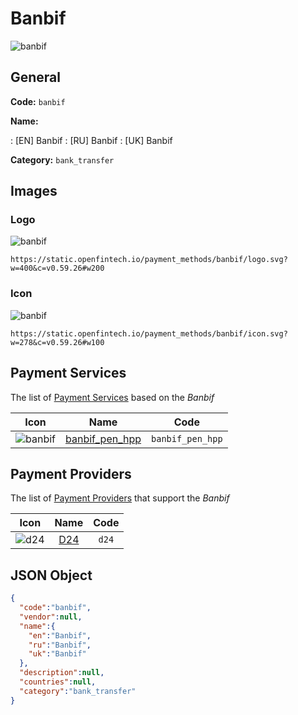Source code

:
# Banbif 
![banbif](https://static.openfintech.io/payment_methods/banbif/logo.svg?w=400&c=v0.59.26#w200)  

## General 
**Code:** `banbif` 
 
**Name:** 
 
:	[EN] Banbif 
:	[RU] Banbif 
:	[UK] Banbif 
 
**Category:** `bank_transfer` 
 

## Images 

### Logo 
![banbif](https://static.openfintech.io/payment_methods/banbif/logo.svg?w=400&c=v0.59.26#w200)  

```
https://static.openfintech.io/payment_methods/banbif/logo.svg?w=400&c=v0.59.26#w200
```  

### Icon 
![banbif](https://static.openfintech.io/payment_methods/banbif/icon.svg?w=278&c=v0.59.26#w100)  

```
https://static.openfintech.io/payment_methods/banbif/icon.svg?w=278&c=v0.59.26#w100
```  

## Payment Services 
 
The list of [Payment Services](/payment-services/) based on the _Banbif_ 

|Icon|Name|Code| 
|:---:|:---:|:---:| 
|![banbif](https://static.openfintech.io/payment_methods/banbif/icon.svg?w=278&c=v0.59.26#w100) |[banbif_pen_hpp](/payment-services/banbif_pen_hpp/)|`banbif_pen_hpp`| 
 

## Payment Providers 
 
The list of [Payment Providers](/payment-providers/) that support the _Banbif_ 

|Icon|Name|Code| 
|:---:|:---:|:---:| 
|![d24](https://static.openfintech.io/payment_providers/d24/icon.svg?w=278&c=v0.59.26#w100) |[D24](/payment-providers/d24/)|`d24`| 
 

## JSON Object 

```json
{
  "code":"banbif",
  "vendor":null,
  "name":{
    "en":"Banbif",
    "ru":"Banbif",
    "uk":"Banbif"
  },
  "description":null,
  "countries":null,
  "category":"bank_transfer"
}
```  
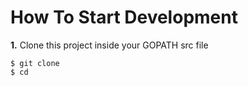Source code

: # How To Start Development
**1.** Clone this project inside your GOPATH src file 
```shell
$ git clone 
$ cd 
```
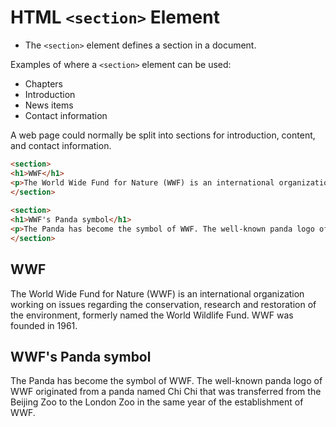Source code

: # HTML `<section>` Element
- The `<section>` element defines a section in a document.

Examples of where a `<section>` element can be used:

-   Chapters
-   Introduction
-   News items
-   Contact information

A web page could normally be split into sections for introduction, content, and contact information.


```html
<section>  
<h1>WWF</h1>  
<p>The World Wide Fund for Nature (WWF) is an international organization working on issues regarding the conservation, research and restoration of the environment, formerly named the World Wildlife Fund. WWF was founded in 1961.</p>  
</section>  
  
<section>  
<h1>WWF's Panda symbol</h1>  
<p>The Panda has become the symbol of WWF. The well-known panda logo of WWF originated from a panda named Chi Chi that was transferred from the Beijing Zoo to the London Zoo in the same year of the establishment of WWF.</p>  
</section>
```

<section>  
<h1>WWF</h1>  
<p>The World Wide Fund for Nature (WWF) is an international organization working on issues regarding the conservation, research and restoration of the environment, formerly named the World Wildlife Fund. WWF was founded in 1961.</p>  
</section>  
  
<section>  
<h1>WWF's Panda symbol</h1>  
<p>The Panda has become the symbol of WWF. The well-known panda logo of WWF originated from a panda named Chi Chi that was transferred from the Beijing Zoo to the London Zoo in the same year of the establishment of WWF.</p>  
</section>

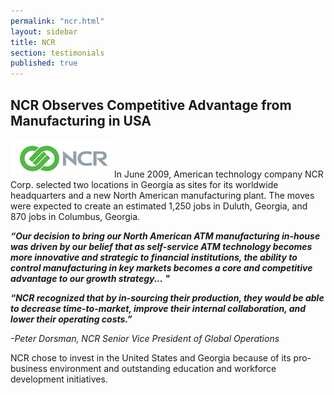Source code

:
 ```yaml
---
permalink: "ncr.html"
layout: sidebar
title: NCR
section: testimonials
published: true
---
```

 

## NCR Observes Competitive Advantage from Manufacturing in USA

<span class="imgright">![NCR Logo](/images/ncr-logo_pantone.jpg)</span>In June 2009, American technology company NCR Corp. selected two locations in Georgia as sites for its worldwide headquarters and a new North American manufacturing plant. The moves were expected to create an estimated 1,250 jobs in Duluth, Georgia, and 870 jobs in Columbus, Georgia.

_**“Our decision to bring our North American ATM manufacturing in-house was driven by our belief that as self-service ATM technology becomes more innovative and strategic to financial institutions, the ability to control manufacturing in key markets becomes a core and competitive advantage to our growth strategy...&nbsp;"&nbsp;&nbsp;**_

_**“NCR recognized that by in-sourcing their production, they would be able to decrease time-to-market, improve their internal collaboration, and lower their operating costs.”**_ 

_-Peter Dorsman, NCR Senior Vice President of Global Operations_

NCR chose to invest in the United States and Georgia because of its pro-business environment and outstanding education and workforce development initiatives.&nbsp;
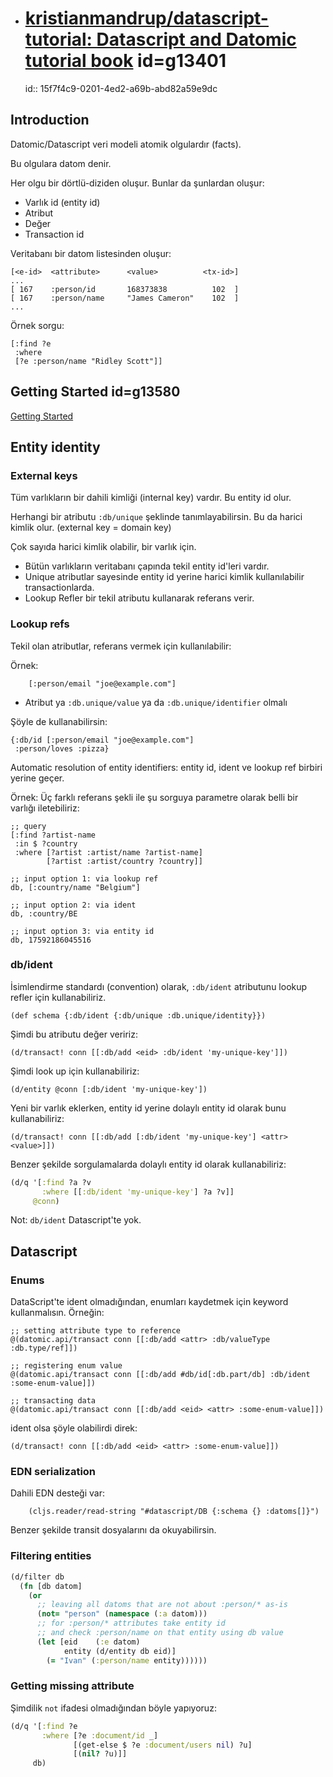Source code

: 
- # [kristianmandrup/datascript-tutorial: Datascript and Datomic tutorial book](https://github.com/kristianmandrup/datascript-tutorial) id=g13401
  id:: 15f7f4c9-0201-4ed2-a69b-abd82a59e9dc

## Introduction

Datomic/Datascript veri modeli atomik olgulardır (facts). 

Bu olgulara datom denir.

Her olgu bir dörtlü-diziden oluşur. Bunlar da şunlardan oluşur:

- Varlık id (entity id)
- Atribut
- Değer
- Transaction id

Veritabanı bir datom listesinden oluşur:

```
[<e-id>  <attribute>      <value>          <tx-id>]
...
[ 167    :person/id       168373838          102  ]
[ 167    :person/name     "James Cameron"    102  ]
...
```

Örnek sorgu: 

```
[:find ?e
 :where
 [?e :person/name "Ridley Scott"]]
```

## Getting Started id=g13580

[Getting Started](https://github.com/kristianmandrup/datascript-tutorial/blob/master/datascript_getting_started.md)

## Entity identity

### External keys

Tüm varlıkların bir dahili kimliği (internal key) vardır. Bu entity id olur.

Herhangi bir atributu `:db/unique` şeklinde tanımlayabilirsin. Bu da harici kimlik olur. (external key = domain key)

Çok sayıda harici kimlik olabilir, bir varlık için.

- Bütün varlıkların veritabanı çapında tekil entity id'leri vardır.
- Unique atributlar sayesinde entity id yerine harici kimlik kullanılabilir transactionlarda.
- Lookup Refler bir tekil atributu kullanarak referans verir.

### Lookup refs

Tekil olan atributlar, referans vermek için kullanılabilir:

Örnek:

		[:person/email "joe@example.com"]

- Atribut ya `:db.unique/value` ya da `:db.unique/identifier` olmalı

Şöyle de kullanabilirsin:

```
{:db/id [:person/email "joe@example.com"]
 :person/loves :pizza}
```

Automatic resolution of entity identifiers: entity id, ident ve lookup ref birbiri yerine geçer. 

Örnek: Üç farklı referans şekli ile şu sorguya parametre olarak belli bir varlığı iletebiliriz:

```{r}
;; query
[:find ?artist-name
 :in $ ?country
 :where [?artist :artist/name ?artist-name]
        [?artist :artist/country ?country]]

;; input option 1: via lookup ref
db, [:country/name "Belgium"]

;; input option 2: via ident
db, :country/BE

;; input option 3: via entity id
db, 17592186045516
```

### db/ident

İsimlendirme standardı (convention) olarak, `:db/ident` atributunu lookup refler için kullanabiliriz.

```
(def schema {:db/ident {:db/unique :db.unique/identity}})
```

Şimdi bu atributu değer veririz:

```
(d/transact! conn [[:db/add <eid> :db/ident 'my-unique-key']])
```

Şimdi look up için kullanabiliriz: 

```
(d/entity @conn [:db/ident 'my-unique-key'])
```

Yeni bir varlık eklerken, entity id yerine dolaylı entity id olarak bunu kullanabiliriz:

```
(d/transact! conn [[:db/add [:db/ident 'my-unique-key'] <attr> <value>]])
```

Benzer şekilde sorgulamalarda dolaylı entity id olarak kullanabiliriz:

```clj
(d/q '[:find ?a ?v
       :where [[:db/ident 'my-unique-key'] ?a ?v]]
     @conn)
```

Not: `db/ident` Datascript'te yok.

## Datascript

### Enums

DataScript'te ident olmadığından, enumları kaydetmek için keyword kullanmalısın. Örneğin:

```
;; setting attribute type to reference
@(datomic.api/transact conn [[:db/add <attr> :db/valueType :db.type/ref]])

;; registering enum value
@(datomic.api/transact conn [[:db/add #db/id[:db.part/db] :db/ident :some-enum-value]])

;; transacting data
@(datomic.api/transact conn [[:db/add <eid> <attr> :some-enum-value]])
```

ident olsa şöyle olabilirdi direk:

```{r}
(d/transact! conn [[:db/add <eid> <attr> :some-enum-value]])
```

### EDN serialization

Dahili EDN desteği var:

		(cljs.reader/read-string "#datascript/DB {:schema {} :datoms[]}")

Benzer şekilde transit dosyalarını da okuyabilirsin. 

### Filtering entities

```clj
(d/filter db
  (fn [db datom]
    (or
      ;; leaving all datoms that are not about :person/* as-is
      (not= "person" (namespace (:a datom)))
      ;; for :person/* attributes take entity id
      ;; and check :person/name on that entity using db value
      (let [eid    (:e datom)
            entity (d/entity db eid)]
        (= "Ivan" (:person/name entity))))))
```

### Getting missing attribute

Şimdilik `not` ifadesi olmadığından böyle yapıyoruz:

```clj
(d/q '[:find ?e
       :where [?e :document/id _]
              [(get-else $ ?e :document/users nil) ?u]
              [(nil? ?u)]]
     db)
```






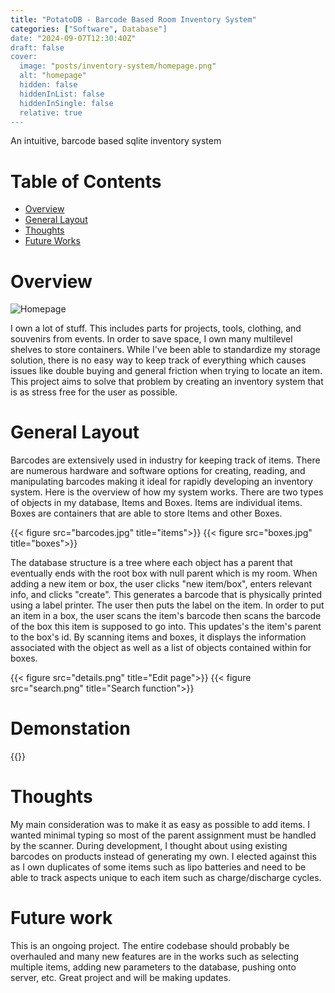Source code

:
 ```yaml
---
title: "PotatoDB - Barcode Based Room Inventory System"
categories: ["Software", Database"]
date: "2024-09-07T12:30:40Z"
draft: false
cover: 
  image: "posts/inventory-system/homepage.png"
  alt: "homepage"
  hidden: false
  hiddenInList: false
  hiddenInSingle: false
  relative: true
---
```


An intuitive, barcode based sqlite inventory system

# Table of Contents
- [Overview](#overview)
- [General Layout](#general-layout)
- [Thoughts](#thoughts)
- [Future Works](#future-work)

# Overview

![Homepage](homepage.png)

I own a lot of stuff. This includes parts for projects, tools, clothing, and souvenirs from events. In order to save space, I own many multilevel shelves to store containers. While I've been able to standardize my storage solution, there is no easy way to keep track of everything which causes issues like double buying and general friction when trying to locate an item. This project aims to solve that problem by creating an inventory system that is as stress free for the user as
possible. 

# General Layout
Barcodes are extensively used in industry for keeping track of items. There are numerous hardware and software options for creating, reading, and manipulating barcodes making it ideal for rapidly developing an inventory system. Here is the overview of how my system works. There are two types of objects in my database, Items and Boxes. Items are individual items. Boxes are containers that are able to store Items and other Boxes. 

{{< figure src="barcodes.jpg" title="items">}}
{{< figure src="boxes.jpg" title="boxes">}}

The database structure is a tree where each object has a parent that eventually ends with the root box with null parent which is my room. When adding a new item or box, the user clicks "new item/box", enters relevant info, and clicks "create". This generates a barcode that is physically printed using a label printer. The user then puts the label on the item. In order to put an item in a box, the user scans the item's barcode then scans the barcode of the box this item is supposed to go into. This updates's the item's parent to the box's id. By scanning
items and boxes, it displays the information associated with the object as well as a list of objects contained within for boxes.

{{< figure src="details.png" title="Edit page">}}
{{< figure src="search.png" title="Search function">}}

# Demonstation

{{<youtube zptMNqYbPIU>}}

# Thoughts

My main consideration was to make it as easy as possible to add items. I wanted minimal typing so most of the parent assignment must be handled by the scanner. During development, I thought about using existing barcodes on products instead of generating my own. I elected against this as I own duplicates of some items such as lipo batteries and need to be able to track aspects unique to each item such as charge/discharge cycles.

# Future work

This is an ongoing project. The entire codebase should probably be overhauled and many new features are in the works such as selecting multiple items, adding new parameters to the database, pushing onto server, etc. Great project and will be making updates.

Task to complete:
Track down every line of the material containing the string "Benzer", and copy it.

Solution for this problem:
Benzer şekilde sorgulamalarda dolaylı entity id olarak kullanabiliriz:
Benzer şekilde transit dosyalarını da okuyabilirsin. 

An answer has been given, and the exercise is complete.